High exposure variance enables candidate biomarker detection in a small EWAS of methylmercury-exposed Peruvian adults.

Background: Epigenome-wide association studies (EWAS) are a highly promising approach that can inform precision environmental health. However, current EWAS are underpowered and increasing sample sizes will require substantial resources. Therefore, alternative approaches for identifying candidate biomarkers through EWAS are critical. Here, we provide proof of principle that maximizing exposure variance in EWAS enables effective candidate biomarker detection, even in small sample sizes.

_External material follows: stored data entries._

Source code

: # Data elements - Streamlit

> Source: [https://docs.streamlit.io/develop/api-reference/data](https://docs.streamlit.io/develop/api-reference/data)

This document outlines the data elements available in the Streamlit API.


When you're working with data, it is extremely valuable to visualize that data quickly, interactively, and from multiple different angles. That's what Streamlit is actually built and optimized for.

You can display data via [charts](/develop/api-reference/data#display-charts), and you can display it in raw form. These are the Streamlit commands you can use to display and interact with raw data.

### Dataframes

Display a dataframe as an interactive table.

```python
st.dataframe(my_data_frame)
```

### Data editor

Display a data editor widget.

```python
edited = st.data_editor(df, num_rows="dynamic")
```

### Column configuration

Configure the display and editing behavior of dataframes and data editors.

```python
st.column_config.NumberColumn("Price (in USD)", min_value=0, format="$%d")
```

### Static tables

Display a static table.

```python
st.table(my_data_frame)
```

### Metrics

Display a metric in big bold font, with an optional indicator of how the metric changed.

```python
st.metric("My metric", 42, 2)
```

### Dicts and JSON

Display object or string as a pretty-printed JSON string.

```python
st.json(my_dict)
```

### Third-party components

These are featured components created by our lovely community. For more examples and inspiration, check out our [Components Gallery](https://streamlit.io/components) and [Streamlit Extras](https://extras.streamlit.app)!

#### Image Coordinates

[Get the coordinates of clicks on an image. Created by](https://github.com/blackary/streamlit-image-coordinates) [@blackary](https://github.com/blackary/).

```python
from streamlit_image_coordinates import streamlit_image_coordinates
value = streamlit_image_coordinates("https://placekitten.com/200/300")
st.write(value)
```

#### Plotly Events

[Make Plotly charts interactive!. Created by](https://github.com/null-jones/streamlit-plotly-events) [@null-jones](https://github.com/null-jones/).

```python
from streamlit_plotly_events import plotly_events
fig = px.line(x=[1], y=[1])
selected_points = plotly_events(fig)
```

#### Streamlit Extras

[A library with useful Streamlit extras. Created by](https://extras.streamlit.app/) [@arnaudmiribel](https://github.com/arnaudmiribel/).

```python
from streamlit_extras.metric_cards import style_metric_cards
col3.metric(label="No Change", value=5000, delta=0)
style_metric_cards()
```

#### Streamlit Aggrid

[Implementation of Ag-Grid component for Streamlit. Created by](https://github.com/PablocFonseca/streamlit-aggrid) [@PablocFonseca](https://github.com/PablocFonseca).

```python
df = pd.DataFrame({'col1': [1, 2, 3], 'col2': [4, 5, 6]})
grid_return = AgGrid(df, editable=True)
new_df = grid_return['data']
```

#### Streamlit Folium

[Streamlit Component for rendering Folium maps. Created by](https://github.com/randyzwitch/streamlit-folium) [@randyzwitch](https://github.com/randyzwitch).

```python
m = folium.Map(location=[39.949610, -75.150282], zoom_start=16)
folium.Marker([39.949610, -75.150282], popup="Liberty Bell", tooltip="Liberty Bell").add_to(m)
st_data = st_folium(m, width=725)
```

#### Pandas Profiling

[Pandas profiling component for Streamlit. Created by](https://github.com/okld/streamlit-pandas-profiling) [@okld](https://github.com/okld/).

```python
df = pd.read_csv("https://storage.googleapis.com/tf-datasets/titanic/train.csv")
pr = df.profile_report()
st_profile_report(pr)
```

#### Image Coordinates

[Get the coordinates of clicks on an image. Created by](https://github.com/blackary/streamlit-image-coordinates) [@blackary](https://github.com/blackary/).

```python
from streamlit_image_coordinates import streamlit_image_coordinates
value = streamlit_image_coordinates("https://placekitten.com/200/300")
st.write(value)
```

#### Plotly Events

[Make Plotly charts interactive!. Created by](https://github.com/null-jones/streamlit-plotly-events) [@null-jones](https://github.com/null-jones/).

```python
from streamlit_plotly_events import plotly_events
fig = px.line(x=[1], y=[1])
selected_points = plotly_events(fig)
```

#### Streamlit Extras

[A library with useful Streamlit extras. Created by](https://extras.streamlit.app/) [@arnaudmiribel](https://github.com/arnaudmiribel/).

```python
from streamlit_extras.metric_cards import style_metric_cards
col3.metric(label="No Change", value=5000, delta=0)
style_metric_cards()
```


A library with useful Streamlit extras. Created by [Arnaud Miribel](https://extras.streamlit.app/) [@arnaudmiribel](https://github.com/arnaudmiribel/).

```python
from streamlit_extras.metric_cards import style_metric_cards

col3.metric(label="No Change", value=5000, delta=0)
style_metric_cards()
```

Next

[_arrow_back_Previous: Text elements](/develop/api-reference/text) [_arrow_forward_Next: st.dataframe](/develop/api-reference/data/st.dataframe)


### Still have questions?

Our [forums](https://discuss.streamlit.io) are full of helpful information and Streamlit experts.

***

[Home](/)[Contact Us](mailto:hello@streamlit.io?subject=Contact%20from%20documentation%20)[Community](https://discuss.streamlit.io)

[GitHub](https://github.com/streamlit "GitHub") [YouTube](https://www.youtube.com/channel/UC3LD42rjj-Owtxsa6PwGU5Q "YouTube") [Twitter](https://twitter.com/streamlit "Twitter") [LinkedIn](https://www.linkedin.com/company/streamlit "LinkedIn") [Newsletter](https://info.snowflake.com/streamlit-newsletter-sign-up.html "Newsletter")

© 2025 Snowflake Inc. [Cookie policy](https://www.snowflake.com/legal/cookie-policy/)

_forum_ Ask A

Methods: We profiled genome-wide DNA methylation in whole blood from individuals from Madre de Dios, Peru, with either high methylmercury (MeHg) exposure (> 10 µg/g total hair mercury; N = 16) or low MeHg exposure (< 1 µg/g total hair mercury; N = 16).

Results: We identified nine differentially methylated CpG sites (FDR < 0.05), which is comparable to the number identified by much larger EWAS. The most significantly different CpG site was in an intronic enhancer of the SLC5A7 gene, which encodes the L-type amino acid transporter 1 (LAT1) that facilitates MeHg transport. Our Gene Ontology and transcription factor motif enrichment analyses identified genes involved in outcomes linked to MeHg toxicity, including immune response, neurotoxicity, and type 2 diabetes (T2D).

Conclusions: Similar EWAS in global populations with known high exposure variance can be leveraged to develop targeted, custom sequencing panels and microarrays limited to replicated, validated biomarkers of a given exposure.